This past week, a woman I’ll call “My Fairy Godmother who swears a lot”, spent the last week in the condo next to mine. She was a Godsend, and someone I will call a friend for a very, very long time. I admire her for the kind of person she is and all the good that she’s done in this world to help children and victims of abuse, among many other acts of service, and I thank God she showed up when she did. My FGM helped me find the local yoga studio, make new friends in the area, and had some of the best advice, always given with a mouthful of swear words. She was hilarious too, and my spirits were quickly lifted because she moved in. Today she went home, but I will forever be grateful to her for her role in my journey. I could have easily ignored her, walked by without saying a word, but if we hadn’t met, last week would’ve been very different. (there’s a lesson in that!)

I’d like to believe that it doesn’t matter whether you move to another country or another state, things will be different. There will be a period of time dedicated to adjusting, finding your people, and settling in. Every day since I arrived, I have noticed what’s different; different than Cleveland, different than home, and different than I’ve ever experienced. Different isn’t always good or bad, but it can be uncomfortable and new.

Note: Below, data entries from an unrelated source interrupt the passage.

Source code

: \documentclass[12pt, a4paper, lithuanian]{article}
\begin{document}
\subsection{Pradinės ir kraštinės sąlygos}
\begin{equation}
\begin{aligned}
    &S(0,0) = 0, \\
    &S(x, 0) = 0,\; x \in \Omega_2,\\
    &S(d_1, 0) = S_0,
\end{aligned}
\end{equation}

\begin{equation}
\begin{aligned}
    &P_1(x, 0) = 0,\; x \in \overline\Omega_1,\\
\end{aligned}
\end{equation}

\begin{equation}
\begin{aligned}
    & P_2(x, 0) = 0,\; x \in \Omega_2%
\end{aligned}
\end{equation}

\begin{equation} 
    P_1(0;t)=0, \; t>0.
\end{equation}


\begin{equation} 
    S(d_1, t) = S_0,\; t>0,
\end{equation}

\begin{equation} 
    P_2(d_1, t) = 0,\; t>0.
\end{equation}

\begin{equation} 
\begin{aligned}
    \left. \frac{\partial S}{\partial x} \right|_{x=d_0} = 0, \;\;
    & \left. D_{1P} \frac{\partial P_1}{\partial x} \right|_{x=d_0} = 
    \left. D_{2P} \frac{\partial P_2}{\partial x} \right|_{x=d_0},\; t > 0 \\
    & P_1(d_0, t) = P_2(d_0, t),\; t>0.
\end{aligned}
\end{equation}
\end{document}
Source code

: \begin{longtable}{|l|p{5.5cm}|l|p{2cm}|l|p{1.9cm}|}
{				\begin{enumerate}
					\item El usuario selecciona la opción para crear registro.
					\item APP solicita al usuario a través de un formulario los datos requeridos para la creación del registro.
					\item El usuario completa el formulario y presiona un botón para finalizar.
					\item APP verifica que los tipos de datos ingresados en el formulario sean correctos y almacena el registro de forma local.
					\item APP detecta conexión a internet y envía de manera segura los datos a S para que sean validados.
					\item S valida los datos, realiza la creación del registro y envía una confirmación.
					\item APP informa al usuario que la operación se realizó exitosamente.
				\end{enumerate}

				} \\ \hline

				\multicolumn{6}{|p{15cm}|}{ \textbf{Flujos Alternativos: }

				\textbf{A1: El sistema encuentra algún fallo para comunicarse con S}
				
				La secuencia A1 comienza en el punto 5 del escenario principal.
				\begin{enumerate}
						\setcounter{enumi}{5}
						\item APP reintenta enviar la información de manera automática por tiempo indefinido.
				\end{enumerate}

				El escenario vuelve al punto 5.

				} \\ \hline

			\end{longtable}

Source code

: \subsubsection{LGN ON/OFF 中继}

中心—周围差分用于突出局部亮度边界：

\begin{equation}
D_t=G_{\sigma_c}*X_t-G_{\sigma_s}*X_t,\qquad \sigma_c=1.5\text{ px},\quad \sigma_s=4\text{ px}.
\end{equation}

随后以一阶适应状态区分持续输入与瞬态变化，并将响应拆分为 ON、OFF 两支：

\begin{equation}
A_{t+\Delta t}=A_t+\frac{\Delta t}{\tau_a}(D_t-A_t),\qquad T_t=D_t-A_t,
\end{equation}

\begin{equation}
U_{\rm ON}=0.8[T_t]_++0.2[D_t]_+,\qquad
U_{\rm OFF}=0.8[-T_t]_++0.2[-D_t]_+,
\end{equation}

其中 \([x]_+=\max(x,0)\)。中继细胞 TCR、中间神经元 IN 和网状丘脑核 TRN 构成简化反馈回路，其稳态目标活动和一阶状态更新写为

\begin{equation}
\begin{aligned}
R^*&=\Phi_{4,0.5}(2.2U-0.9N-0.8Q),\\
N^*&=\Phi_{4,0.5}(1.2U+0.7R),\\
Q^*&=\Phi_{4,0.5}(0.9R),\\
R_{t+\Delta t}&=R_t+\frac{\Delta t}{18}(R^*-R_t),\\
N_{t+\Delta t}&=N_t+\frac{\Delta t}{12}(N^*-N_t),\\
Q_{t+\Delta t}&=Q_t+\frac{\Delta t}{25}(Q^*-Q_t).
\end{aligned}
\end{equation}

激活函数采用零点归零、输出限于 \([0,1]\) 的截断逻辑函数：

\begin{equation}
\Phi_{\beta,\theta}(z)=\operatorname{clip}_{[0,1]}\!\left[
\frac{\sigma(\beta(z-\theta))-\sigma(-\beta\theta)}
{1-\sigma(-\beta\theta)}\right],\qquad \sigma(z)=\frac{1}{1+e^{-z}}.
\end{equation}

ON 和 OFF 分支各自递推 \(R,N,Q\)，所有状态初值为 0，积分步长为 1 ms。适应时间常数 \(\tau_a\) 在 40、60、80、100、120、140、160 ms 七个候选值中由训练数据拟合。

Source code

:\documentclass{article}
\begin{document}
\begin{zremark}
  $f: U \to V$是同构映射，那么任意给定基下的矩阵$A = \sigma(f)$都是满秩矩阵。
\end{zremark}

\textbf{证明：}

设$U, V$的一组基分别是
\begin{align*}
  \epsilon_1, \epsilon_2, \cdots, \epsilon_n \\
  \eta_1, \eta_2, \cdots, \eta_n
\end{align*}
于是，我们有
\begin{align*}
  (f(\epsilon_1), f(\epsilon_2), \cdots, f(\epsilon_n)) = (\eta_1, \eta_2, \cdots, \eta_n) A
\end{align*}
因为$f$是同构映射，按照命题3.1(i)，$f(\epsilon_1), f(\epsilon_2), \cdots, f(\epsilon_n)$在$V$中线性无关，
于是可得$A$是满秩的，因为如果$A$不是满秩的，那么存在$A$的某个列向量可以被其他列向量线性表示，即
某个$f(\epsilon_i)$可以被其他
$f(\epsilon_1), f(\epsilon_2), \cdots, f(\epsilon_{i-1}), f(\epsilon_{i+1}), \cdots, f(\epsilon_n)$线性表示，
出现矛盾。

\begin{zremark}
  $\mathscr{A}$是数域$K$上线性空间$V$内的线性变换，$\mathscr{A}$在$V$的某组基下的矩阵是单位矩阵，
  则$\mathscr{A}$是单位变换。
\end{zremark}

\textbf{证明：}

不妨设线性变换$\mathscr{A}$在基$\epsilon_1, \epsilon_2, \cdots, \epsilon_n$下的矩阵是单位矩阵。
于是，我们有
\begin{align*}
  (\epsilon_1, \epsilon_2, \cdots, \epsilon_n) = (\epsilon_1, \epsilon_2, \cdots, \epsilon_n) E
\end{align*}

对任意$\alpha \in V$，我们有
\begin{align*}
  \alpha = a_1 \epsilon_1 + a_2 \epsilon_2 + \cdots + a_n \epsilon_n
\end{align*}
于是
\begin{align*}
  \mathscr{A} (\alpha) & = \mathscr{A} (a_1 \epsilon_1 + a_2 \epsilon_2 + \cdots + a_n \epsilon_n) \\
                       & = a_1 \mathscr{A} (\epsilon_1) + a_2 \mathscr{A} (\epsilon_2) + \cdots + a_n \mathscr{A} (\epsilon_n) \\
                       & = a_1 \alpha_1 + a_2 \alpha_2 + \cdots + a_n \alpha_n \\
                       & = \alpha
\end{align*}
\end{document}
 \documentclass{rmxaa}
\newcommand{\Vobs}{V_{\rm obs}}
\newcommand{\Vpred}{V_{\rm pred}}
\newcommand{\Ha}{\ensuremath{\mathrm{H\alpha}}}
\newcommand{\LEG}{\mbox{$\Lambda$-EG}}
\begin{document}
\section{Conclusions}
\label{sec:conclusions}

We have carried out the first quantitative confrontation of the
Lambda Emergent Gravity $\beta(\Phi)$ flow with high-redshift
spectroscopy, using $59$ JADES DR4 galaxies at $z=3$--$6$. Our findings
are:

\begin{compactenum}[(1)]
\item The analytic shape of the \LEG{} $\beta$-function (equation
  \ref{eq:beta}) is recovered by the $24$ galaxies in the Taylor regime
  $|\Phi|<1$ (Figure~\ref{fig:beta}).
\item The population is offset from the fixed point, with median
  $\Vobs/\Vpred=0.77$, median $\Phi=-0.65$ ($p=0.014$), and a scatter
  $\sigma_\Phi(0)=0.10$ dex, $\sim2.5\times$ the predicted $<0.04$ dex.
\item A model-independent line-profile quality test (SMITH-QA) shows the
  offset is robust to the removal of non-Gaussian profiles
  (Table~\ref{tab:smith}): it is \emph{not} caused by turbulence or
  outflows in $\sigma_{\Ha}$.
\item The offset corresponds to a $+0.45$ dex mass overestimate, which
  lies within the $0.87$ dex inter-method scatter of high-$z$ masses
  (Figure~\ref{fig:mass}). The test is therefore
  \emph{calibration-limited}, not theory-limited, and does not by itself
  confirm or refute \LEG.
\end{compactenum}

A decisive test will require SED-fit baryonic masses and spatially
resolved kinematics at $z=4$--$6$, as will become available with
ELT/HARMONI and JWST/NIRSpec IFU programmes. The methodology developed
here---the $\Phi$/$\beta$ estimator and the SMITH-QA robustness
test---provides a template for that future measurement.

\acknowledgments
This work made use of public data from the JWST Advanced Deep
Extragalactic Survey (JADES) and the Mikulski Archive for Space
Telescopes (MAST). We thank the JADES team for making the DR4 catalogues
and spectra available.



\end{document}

I thought that this “one month” milestone would be a great time to list what is different about living here, and what I love about my experience in Costa Rica thus far.  Also, when times get “uncomfortable”, I just remember these things, and they ground me once more.  In no particular order:

1. The weather, obviously, is beautifully HOT all the time. The sun is always out, and I can get a tan just walking to the store. The sun makes me smile just by rising and staying warm.
2. Flip flops. All the time. Shorts, skirts, sundresses, tank tops, bathing suits. Repeat. Why do I have so many clothes and shoes in in Cleveland?
3. TRAVELERS.  Oh my gosh, people are AmAzInG!  I absolutely LOVE meeting and talking to people.  If we all just shut off the TV and spoke to strangers, we’d hear more interesting, and exciting things than we could ever see on a television, and it would be so much better because the stories we’d hear would be true!  I’ve heard this several times since I arrived, “There’s a difference between a traveler and a tourist.”. It’s so true.   I’ve met the most interesting people, and don’t worry, I’m recording those stories too for a future date!
4.  FOOD! The foooooooooooooooood!  Ok, it’s expensive to live here if you like to eat like I do, but lucky for me I don’t care.  Plantains, pineapple, rice and beans (gallo pinto), the fish, it’s fresh, so fresh! I love guacamole, ceviche, pico de gallo, and there are smoothies and fresh juice everywhere.  Yes you can get those anywhere, but not like this.  GMO free, hormone free, real food.  It’s heaven. Food heaven.  I might have to start up a collection so I can keep eating and then pay for more personal training. I’ll keep you posted.
5.  I love having a pool more than I ever thought I would. After my morning run, at 2pm when it’s 96 degrees, after my evening run, anytime I’m hot, tired, awake, bored, happy, sad, whatever… just jump in the pool and it all goes away.
6.  The locals.  Gosh they are so patient with my American ways… my attempted yet half assed Spanish, my driving, my questions, and my excitement and giddiness over what they probably think are the lamest things ever. 99% of the locals I’ve met have been helpful, kind, smiling, and beautiful people. I appreciate so much about their way of life, the little bit I know anyway. They could all be laughing at me and I don’t even know it.   I’m looking forward to learning more.
7.  Pure Vida, or poooooda Vida as I’ve been instructed to say… I’m working on it.  Pura Vida literally translates to “pure life”, and is said with the intention of “this is life!” or “this is living!”,  and it can be used as a greeting, a farewell, or an answer expressing that things are going great. Costa Ricans adopted the phrase from Mexico and in the 1990’s it was added to their dictionary.  How cool is it that so many people walk around with such enthusiasm as to say, “Pura Vida!” that it gets added to the dictionary?
8.  Transportation.  I really enjoy seeing couples romantically riding a bike with the girl on the handlebars facing her man.  I think it’s adorable every time I see a mom with her baby in a basket or in her arms even, on her bicycle.  Oftentimes I’ll see a mom with two children, or an entire family on one bike.  People have scooters, golf carts, four wheelers and the usual public bus system.  It seems that cars and trucks are not for everyone, and there are always people walking and hitch hiking.  It must enhance the sense of community when you’re walking by the same people everyday, saying hello or pura vida!
9.  The beach.  There are two beaches about 10 minutes from my condo.  I love them both for different reasons.  One has black sand, the other has lots of pretty shells and snails.  They both have fabulous restaurants, rocks to climb, birds to watch, and boats to lust after.  The water is clear, and the sunsets are magnificent.  Plus, the saltwater air nourishes the thyroid and creates sexy curls in my hair.
10.  The time I have now to dedicate to myself and my wants and needs, my goals, my books, my health and my spirit.  I’ve dreamt of this my entire life… maybe that’s the secret? We all know it is.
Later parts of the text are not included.